◆ Task instructions ◆
Do any lines in the data below contain "newcommand"? If so, copy every one of them.

◆ Data section ◆
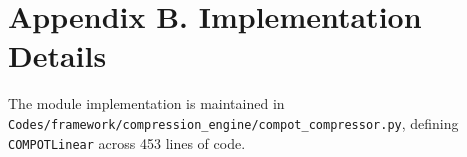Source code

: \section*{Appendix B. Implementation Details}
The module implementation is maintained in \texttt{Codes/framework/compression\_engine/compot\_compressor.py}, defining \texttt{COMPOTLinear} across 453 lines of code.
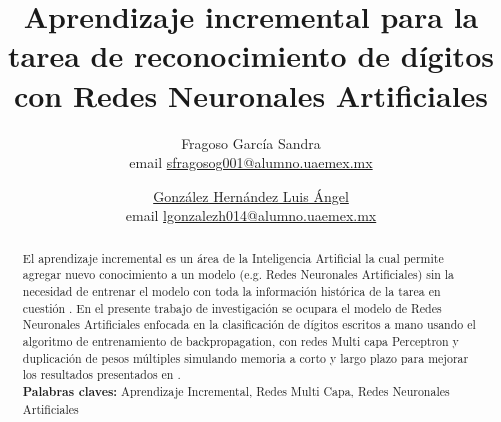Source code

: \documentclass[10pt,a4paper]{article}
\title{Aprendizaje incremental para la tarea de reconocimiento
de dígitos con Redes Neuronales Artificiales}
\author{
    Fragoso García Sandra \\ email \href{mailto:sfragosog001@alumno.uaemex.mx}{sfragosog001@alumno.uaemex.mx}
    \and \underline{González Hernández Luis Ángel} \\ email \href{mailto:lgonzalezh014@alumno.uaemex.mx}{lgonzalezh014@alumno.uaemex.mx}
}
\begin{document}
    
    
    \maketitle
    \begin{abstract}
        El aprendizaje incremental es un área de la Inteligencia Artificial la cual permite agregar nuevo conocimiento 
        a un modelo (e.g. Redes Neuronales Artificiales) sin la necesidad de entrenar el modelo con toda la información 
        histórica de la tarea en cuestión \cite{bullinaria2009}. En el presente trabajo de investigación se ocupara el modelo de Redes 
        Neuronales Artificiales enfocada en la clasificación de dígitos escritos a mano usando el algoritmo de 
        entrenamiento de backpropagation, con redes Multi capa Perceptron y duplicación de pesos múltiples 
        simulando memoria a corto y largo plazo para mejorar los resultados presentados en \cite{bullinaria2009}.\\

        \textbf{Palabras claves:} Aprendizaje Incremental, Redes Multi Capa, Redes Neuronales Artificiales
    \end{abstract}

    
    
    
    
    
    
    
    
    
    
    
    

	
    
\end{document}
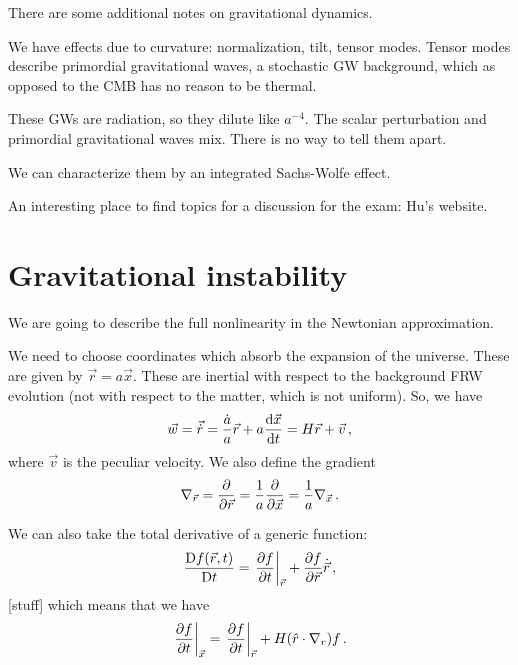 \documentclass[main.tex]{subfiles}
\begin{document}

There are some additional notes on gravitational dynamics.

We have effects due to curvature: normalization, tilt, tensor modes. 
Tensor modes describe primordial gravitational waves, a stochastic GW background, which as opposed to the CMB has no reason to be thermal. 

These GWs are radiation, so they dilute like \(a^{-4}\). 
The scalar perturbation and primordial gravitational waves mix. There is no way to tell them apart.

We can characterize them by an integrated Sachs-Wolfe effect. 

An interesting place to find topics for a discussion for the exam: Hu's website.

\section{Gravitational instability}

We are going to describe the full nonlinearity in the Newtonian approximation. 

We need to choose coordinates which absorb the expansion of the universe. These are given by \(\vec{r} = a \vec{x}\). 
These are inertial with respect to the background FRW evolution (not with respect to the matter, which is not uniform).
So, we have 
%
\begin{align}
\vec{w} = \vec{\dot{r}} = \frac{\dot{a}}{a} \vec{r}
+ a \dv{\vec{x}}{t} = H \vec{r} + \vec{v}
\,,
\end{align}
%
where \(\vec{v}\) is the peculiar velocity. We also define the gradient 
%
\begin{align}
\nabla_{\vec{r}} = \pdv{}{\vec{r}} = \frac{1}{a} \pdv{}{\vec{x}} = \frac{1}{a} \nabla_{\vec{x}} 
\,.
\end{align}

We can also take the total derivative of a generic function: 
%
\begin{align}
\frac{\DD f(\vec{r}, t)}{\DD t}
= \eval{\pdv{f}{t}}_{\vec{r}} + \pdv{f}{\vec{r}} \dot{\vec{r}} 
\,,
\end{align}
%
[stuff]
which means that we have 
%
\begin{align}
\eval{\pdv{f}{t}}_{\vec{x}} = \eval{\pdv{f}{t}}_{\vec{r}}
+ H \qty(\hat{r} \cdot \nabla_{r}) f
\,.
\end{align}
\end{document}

---

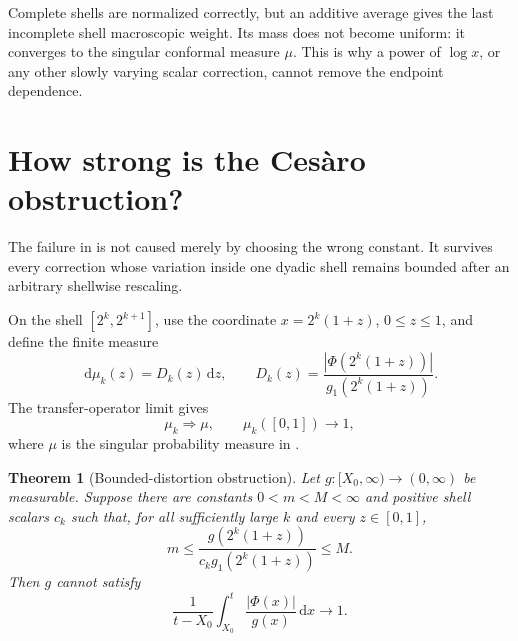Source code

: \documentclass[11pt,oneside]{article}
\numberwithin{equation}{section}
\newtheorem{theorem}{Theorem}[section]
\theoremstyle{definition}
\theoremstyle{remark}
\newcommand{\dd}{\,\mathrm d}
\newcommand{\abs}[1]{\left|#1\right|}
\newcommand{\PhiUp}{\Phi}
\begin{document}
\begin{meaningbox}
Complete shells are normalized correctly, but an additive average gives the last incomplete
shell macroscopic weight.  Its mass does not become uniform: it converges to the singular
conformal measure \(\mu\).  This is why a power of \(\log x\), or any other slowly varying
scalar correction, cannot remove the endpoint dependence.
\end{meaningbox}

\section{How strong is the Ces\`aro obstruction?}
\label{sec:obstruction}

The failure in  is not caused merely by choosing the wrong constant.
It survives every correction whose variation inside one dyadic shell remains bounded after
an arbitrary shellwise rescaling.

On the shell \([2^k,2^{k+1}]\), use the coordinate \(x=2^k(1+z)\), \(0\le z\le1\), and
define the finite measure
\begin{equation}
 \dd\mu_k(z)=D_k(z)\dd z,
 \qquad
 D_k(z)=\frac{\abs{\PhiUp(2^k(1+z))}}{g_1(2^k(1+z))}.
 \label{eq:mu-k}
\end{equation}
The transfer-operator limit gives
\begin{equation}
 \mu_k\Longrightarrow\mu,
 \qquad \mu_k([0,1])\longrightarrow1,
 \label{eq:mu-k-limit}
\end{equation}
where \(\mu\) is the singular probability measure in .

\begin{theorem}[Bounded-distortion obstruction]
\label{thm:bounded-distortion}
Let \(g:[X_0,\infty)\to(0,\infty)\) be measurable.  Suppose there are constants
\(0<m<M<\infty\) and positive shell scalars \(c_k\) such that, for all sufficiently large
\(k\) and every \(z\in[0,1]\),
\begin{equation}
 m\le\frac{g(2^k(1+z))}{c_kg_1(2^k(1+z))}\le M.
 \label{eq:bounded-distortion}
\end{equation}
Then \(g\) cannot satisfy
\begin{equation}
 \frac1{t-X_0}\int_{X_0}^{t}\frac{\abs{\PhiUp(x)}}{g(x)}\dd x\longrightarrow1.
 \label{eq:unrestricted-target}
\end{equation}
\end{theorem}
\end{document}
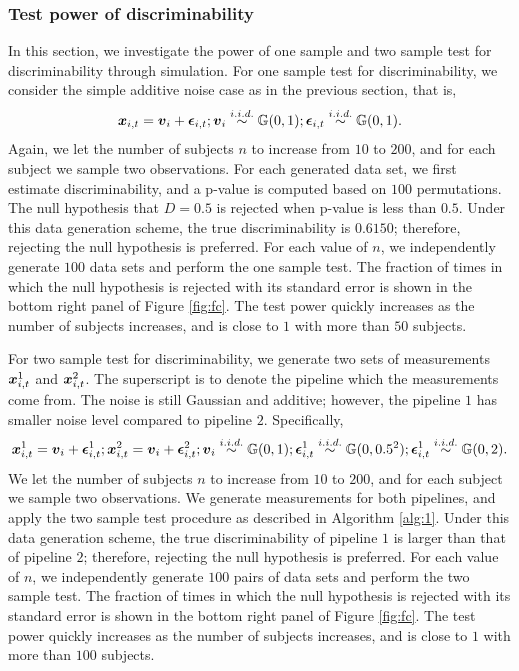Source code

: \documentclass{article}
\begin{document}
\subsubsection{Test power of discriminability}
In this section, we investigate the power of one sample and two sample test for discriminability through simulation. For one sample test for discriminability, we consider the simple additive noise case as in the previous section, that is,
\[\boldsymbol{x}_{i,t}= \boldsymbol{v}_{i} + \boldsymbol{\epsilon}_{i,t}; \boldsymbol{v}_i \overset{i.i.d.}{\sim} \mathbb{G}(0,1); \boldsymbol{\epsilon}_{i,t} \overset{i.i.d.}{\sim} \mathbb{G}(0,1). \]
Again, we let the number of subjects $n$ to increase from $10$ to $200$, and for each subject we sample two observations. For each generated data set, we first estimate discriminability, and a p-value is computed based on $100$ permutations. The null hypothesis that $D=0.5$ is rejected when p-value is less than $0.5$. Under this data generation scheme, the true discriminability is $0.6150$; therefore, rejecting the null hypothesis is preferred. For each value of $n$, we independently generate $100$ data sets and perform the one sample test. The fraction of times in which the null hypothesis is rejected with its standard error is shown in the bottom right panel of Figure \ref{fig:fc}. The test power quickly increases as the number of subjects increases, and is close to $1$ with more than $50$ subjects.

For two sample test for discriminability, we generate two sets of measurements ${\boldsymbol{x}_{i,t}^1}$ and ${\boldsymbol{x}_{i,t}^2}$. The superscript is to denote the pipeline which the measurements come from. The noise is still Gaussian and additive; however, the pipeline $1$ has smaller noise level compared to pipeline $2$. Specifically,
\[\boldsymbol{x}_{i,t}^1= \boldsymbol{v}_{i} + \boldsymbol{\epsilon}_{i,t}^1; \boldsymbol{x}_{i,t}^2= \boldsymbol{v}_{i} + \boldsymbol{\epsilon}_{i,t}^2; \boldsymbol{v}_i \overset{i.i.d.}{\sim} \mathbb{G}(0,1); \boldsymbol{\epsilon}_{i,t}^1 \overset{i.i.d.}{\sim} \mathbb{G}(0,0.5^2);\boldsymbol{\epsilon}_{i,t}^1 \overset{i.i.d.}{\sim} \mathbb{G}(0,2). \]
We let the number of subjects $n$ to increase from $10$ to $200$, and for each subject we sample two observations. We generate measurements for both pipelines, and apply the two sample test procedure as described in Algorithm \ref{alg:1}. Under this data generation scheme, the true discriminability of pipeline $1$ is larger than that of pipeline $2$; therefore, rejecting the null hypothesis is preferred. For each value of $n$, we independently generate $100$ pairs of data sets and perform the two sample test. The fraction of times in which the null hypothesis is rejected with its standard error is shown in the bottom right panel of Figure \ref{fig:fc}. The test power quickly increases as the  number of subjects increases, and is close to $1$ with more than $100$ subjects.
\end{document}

==

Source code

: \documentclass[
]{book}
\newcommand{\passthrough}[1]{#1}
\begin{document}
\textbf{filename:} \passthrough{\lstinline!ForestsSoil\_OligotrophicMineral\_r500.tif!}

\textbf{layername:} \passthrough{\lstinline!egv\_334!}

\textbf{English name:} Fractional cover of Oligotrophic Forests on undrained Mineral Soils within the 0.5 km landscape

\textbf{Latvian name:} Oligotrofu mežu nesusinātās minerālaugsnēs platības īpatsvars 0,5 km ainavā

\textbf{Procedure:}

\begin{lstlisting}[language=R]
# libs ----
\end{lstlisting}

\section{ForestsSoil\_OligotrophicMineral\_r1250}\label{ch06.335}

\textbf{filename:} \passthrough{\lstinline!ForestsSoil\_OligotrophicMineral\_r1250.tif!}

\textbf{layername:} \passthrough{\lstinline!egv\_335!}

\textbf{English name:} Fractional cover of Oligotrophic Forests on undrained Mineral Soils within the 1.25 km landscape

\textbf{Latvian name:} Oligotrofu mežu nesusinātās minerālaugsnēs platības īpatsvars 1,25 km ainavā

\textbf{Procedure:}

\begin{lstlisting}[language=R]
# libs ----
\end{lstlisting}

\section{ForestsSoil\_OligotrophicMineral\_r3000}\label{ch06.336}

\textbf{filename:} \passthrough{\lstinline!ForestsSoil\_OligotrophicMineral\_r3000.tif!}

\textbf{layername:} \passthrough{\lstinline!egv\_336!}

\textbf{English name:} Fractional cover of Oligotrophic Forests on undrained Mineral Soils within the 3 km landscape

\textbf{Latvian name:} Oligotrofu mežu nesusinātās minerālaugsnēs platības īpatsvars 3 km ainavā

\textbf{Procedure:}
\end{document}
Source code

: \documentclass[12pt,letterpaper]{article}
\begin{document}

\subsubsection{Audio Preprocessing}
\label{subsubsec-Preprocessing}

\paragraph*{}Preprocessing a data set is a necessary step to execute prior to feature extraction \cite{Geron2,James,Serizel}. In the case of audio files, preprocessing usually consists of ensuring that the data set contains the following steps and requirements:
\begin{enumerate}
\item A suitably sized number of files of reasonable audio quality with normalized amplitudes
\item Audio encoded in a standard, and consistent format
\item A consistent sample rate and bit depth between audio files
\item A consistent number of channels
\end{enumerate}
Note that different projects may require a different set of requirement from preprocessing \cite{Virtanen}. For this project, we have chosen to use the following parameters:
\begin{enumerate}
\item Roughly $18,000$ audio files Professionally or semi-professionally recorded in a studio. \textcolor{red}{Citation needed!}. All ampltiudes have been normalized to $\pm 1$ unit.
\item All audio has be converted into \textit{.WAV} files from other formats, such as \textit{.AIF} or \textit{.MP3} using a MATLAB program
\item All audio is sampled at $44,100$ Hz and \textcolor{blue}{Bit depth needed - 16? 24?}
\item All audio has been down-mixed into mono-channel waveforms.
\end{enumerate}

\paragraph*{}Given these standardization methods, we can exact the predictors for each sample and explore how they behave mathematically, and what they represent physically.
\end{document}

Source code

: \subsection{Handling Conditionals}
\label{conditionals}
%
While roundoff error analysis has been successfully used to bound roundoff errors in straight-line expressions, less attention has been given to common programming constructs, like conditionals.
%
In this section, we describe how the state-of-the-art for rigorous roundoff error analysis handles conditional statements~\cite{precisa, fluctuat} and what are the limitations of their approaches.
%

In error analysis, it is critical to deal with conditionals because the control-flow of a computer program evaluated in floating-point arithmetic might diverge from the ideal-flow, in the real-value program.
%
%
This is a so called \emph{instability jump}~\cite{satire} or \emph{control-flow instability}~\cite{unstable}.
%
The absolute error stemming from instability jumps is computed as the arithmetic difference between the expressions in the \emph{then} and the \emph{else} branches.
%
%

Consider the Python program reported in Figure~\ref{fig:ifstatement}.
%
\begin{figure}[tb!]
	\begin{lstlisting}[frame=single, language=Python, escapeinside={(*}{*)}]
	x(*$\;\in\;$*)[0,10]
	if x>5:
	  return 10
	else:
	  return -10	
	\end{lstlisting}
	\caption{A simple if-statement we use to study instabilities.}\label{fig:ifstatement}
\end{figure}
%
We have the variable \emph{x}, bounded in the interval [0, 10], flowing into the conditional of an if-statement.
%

◆ Answer space ◆
\newcommand{\dd}{\,\mathrm d}
\newcommand{\abs}[1]{\left|#1\right|}
\newcommand{\PhiUp}{\Phi}
\newcommand{\passthrough}[1]{#1}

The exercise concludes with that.